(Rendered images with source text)
──────────────────────────────
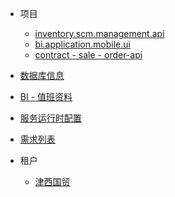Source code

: * 项目
  * [inventory.scm.management.api](/work/damao/projects/inventory.scm.management.api)
  * [bi.application.mobile.ui](/work/damao/projects/bi.application.mobile.ui)
  * [contract - sale - order-api](/work/damao/projects/contract_sale_order-api)

* [数据库信息](/work/damao/support/database)
* [BI - 值班资料](/work/damao/support/bi_guard)
* [服务运行时配置](/work/damao/projects/)
* [需求列表](/work/damao/workflow/)

* 租户
  * [津西国贸](/work/damao/tenants/jxgm)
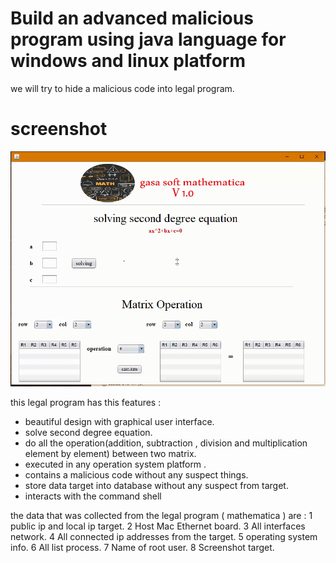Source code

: # Build an advanced malicious program using java language for windows and linux platform

we will try to hide a malicious code into legal program.
# screenshot
![](img2.png)

this legal program has this features :

- beautiful design with graphical user interface.
- solve second degree equation.
- do all the operation(addition, subtraction , division and multiplication element by element) between two matrix.
- executed in any operation system platform .
- contains a malicious code without any suspect things.
- store data target into database without any suspect from target.
- interacts with the command shell

the data that was collected from the legal program ( mathematica ) are :
1 public ip and local ip target.
2 Host Mac Ethernet board.
3 All interfaces network.
4 All connected ip addresses from the target.
5 operating system info.
6 All list process.
7 Name of root user.
8 Screenshot target.

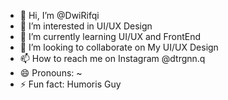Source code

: - 👋 Hi, I’m @DwiRifqi
- 👀 I’m interested in UI/UX Design
- 🌱 I’m currently learning UI/UX and FrontEnd
- 💞️ I’m looking to collaborate on My UI/UX Design
- 📫 How to reach me on Instagram @dtrgnn.q
- 😄 Pronouns: ~
- ⚡ Fun fact: Humoris Guy

<!---
DwiRifqi/DwiRifqi is a ✨ special ✨ repository because its `README.md` (this file) appears on your GitHub profile.
You can click the Preview link to take a look at your changes.
--->
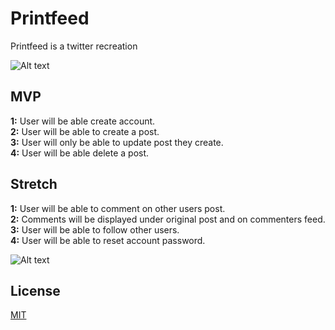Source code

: # Printfeed

Printfeed is a twitter recreation

![Alt text](https://i.imgur.com/gq0Q7M7.png)



## MVP
**1:** User will be able create account.<br>
**2:** User will be able to create a post.<br>
**3:** User will only be able to update post they create.<br>
**4:** User will be able delete a post.

## Stretch
**1:** User will be able to comment on other users post.<br>
**2:** Comments will be displayed under original post and on commenters feed.<br>
**3:** User will be able to follow other users.<br>
**4:** User will be able to reset account password.<br>

![Alt text](https://i.imgur.com/VnDrIix.png)

## License

[MIT](https://choosealicense.com/licenses/mit/)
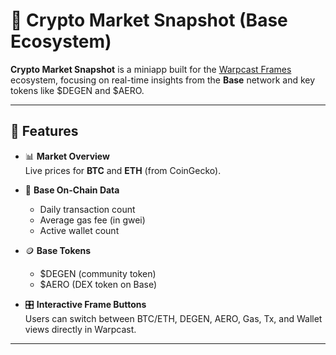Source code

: # 🪩 Crypto Market Snapshot (Base Ecosystem)

**Crypto Market Snapshot** is a miniapp built for the [Warpcast Frames](https://warpcast.com/) ecosystem, focusing on real-time insights from the **Base** network and key tokens like $DEGEN and $AERO.

---

## 🚀 Features
- 📊 **Market Overview**  
  Live prices for **BTC** and **ETH** (from CoinGecko).

- 🔗 **Base On-Chain Data**  
  - Daily transaction count  
  - Average gas fee (in gwei)  
  - Active wallet count  

- 🪙 **Base Tokens**  
  - $DEGEN (community token)  
  - $AERO (DEX token on Base)  

- 🎛️ **Interactive Frame Buttons**  
  Users can switch between BTC/ETH, DEGEN, AERO, Gas, Tx, and Wallet views directly in Warpcast.

---
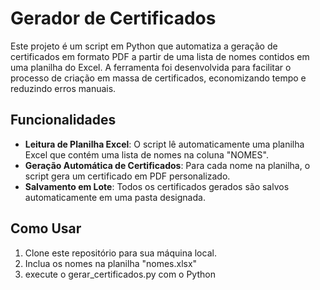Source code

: # Gerador de Certificados
Este projeto é um script em Python que automatiza a geração de certificados em formato PDF a partir de uma lista de nomes contidos em uma planilha do Excel. A ferramenta foi desenvolvida para facilitar o processo de criação em massa de certificados, economizando tempo e reduzindo erros manuais.

## Funcionalidades

- **Leitura de Planilha Excel**: O script lê automaticamente uma planilha Excel que contém uma lista de nomes na coluna "NOMES".
- **Geração Automática de Certificados**: Para cada nome na planilha, o script gera um certificado em PDF personalizado.
- **Salvamento em Lote**: Todos os certificados gerados são salvos automaticamente em uma pasta designada.

## Como Usar

1. Clone este repositório para sua máquina local.
2. Inclua os nomes na planilha "nomes.xlsx"
3. execute o gerar_certificados.py com o Python
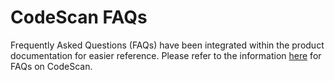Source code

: # CodeScan FAQs

Frequently Asked Questions (FAQs) have been integrated within the product documentation for easier reference. Please refer to the information [here](https://knowledgebase.autorabit.com/~/revisions/Sxgg9jAjbkdELNi4g1n4/product-guides/codescan/codescan-faqs) for FAQs on CodeScan.
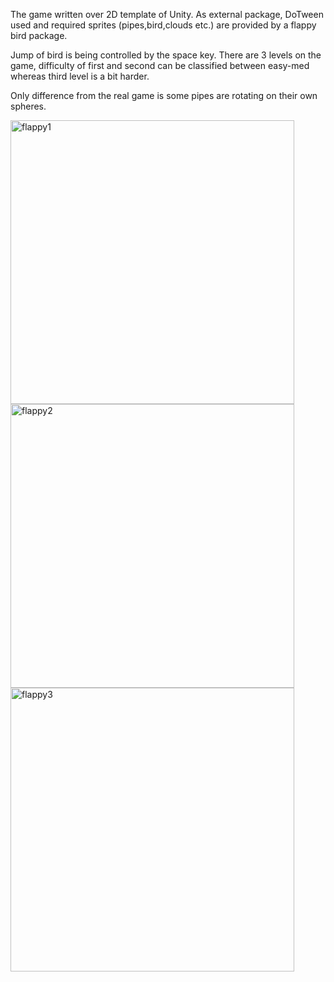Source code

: 

The game written over 2D template of Unity. As external package, DoTween used and required sprites (pipes,bird,clouds etc.) are provided by a flappy bird package.

Jump of bird is being controlled by the space key. There are 3 levels on the game, difficulty of first and second can be classified between easy-med whereas third 
level is a bit harder. 

Only difference from the real game is some pipes are rotating on their own spheres.


<img width="454" alt="flappy1" src="https://user-images.githubusercontent.com/55497058/147893870-95b0a10f-9124-4cd0-af0c-a917199df835.png">

<img width="454" alt="flappy2" src="https://user-images.githubusercontent.com/55497058/147893871-5ab794ad-83d0-48ba-8917-70e664aa21da.png">

<img width="454" alt="flappy3" src="https://user-images.githubusercontent.com/55497058/147893874-d81a295e-8dfb-4e7b-9b7f-b2276f08dc72.png">
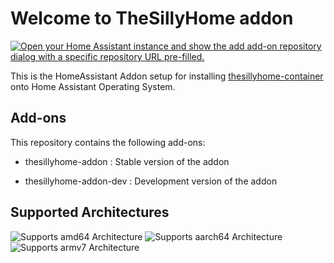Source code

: # Welcome to TheSillyHome addon
[![Open your Home Assistant instance and show the add add-on repository dialog with a specific repository URL pre-filled.](https://my.home-assistant.io/badges/supervisor_add_addon_repository.svg)](https://my.home-assistant.io/redirect/supervisor_add_addon_repository/?repository_url=https://github.com/lcmchris/thesillyhome-addon-repo)

This is the HomeAssistant Addon setup for installing [thesillyhome-container](https://github.com/lcmchris/thesillyhome-container) onto Home Assistant Operating System.

 
## Add-ons


This repository contains the following add-ons:

- thesillyhome-addon      : Stable version of the addon

- thesillyhome-addon-dev  : Development version of the addon



## Supported Architectures

![Supports amd64 Architecture][amd64-shield]
![Supports aarch64 Architecture][aarch64-shield]
![Supports armv7 Architecture][armv7-shield]


[amd64-shield]: https://img.shields.io/badge/amd64-yes-green.svg
[aarch64-shield]: https://img.shields.io/badge/aarch64-yes-green.svg
[armv7-shield]: https://img.shields.io/badge/armv7-yes-green.svg
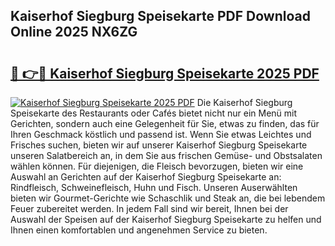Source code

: ## Kaiserhof Siegburg Speisekarte PDF Download Online 2025 NX6ZG

# <h2><a href="http://gc6in5m.nevu.top/?p=Kaiserhof+Siegburg+Speisekarte">🔗 👉🔴 Kaiserhof Siegburg Speisekarte 2025 PDF</a></h2>

[![Kaiserhof Siegburg Speisekarte 2025 PDF](https://i.imgur.com/dBaPXMq.png)](http://gc6in5m.nevu.top/?p=Kaiserhof+Siegburg+Speisekarte)
Die Kaiserhof Siegburg Speisekarte des Restaurants oder Cafés bietet nicht nur ein Menü mit Gerichten, sondern auch eine Gelegenheit für Sie, etwas zu finden, das für Ihren Geschmack köstlich und passend ist. Wenn Sie etwas Leichtes und Frisches suchen, bieten wir auf unserer Kaiserhof Siegburg Speisekarte unseren Salatbereich an, in dem Sie aus frischen Gemüse- und Obstsalaten wählen können. Für diejenigen, die Fleisch bevorzugen, bieten wir eine Auswahl an Gerichten auf der Kaiserhof Siegburg Speisekarte an: Rindfleisch, Schweinefleisch, Huhn und Fisch. Unseren Auserwählten bieten wir Gourmet-Gerichte wie Schaschlik und Steak an, die bei lebendem Feuer zubereitet werden. In jedem Fall sind wir bereit, Ihnen bei der Auswahl der Speisen auf der Kaiserhof Siegburg Speisekarte zu helfen und Ihnen einen komfortablen und angenehmen Service zu bieten.
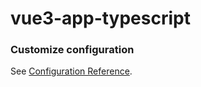 # vue3-app-typescript


### Customize configuration
See [Configuration Reference](https://cli.vuejs.org/config/).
──────────────────────────────
__Exercise description__
Copy only what lies between the line with "the data that" and the line with "create a post.<br>", those two lines included, exactly as given above; pictures stay out.

__Task answer__
the data that was collected from the legal program ( mathematica ) are :
1 public ip and local ip target.
2 Host Mac Ethernet board.
3 All interfaces network.
4 All connected ip addresses from the target.
5 operating system info.
6 All list process.
7 Name of root user.
8 Screenshot target.

Source code

: - 👋 Hi, I’m @DwiRifqi
- 👀 I’m interested in UI/UX Design
- 🌱 I’m currently learning UI/UX and FrontEnd
- 💞️ I’m looking to collaborate on My UI/UX Design
- 📫 How to reach me on Instagram @dtrgnn.q
- 😄 Pronouns: ~
- ⚡ Fun fact: Humoris Guy

<!---
DwiRifqi/DwiRifqi is a ✨ special ✨ repository because its `README.md` (this file) appears on your GitHub profile.
You can click the Preview link to take a look at your changes.
--->
Source code

: # Printfeed

Printfeed is a twitter recreation

![Alt text](https://i.imgur.com/gq0Q7M7.png)



## MVP
**1:** User will be able create account.<br>
**2:** User will be able to create a post.<br>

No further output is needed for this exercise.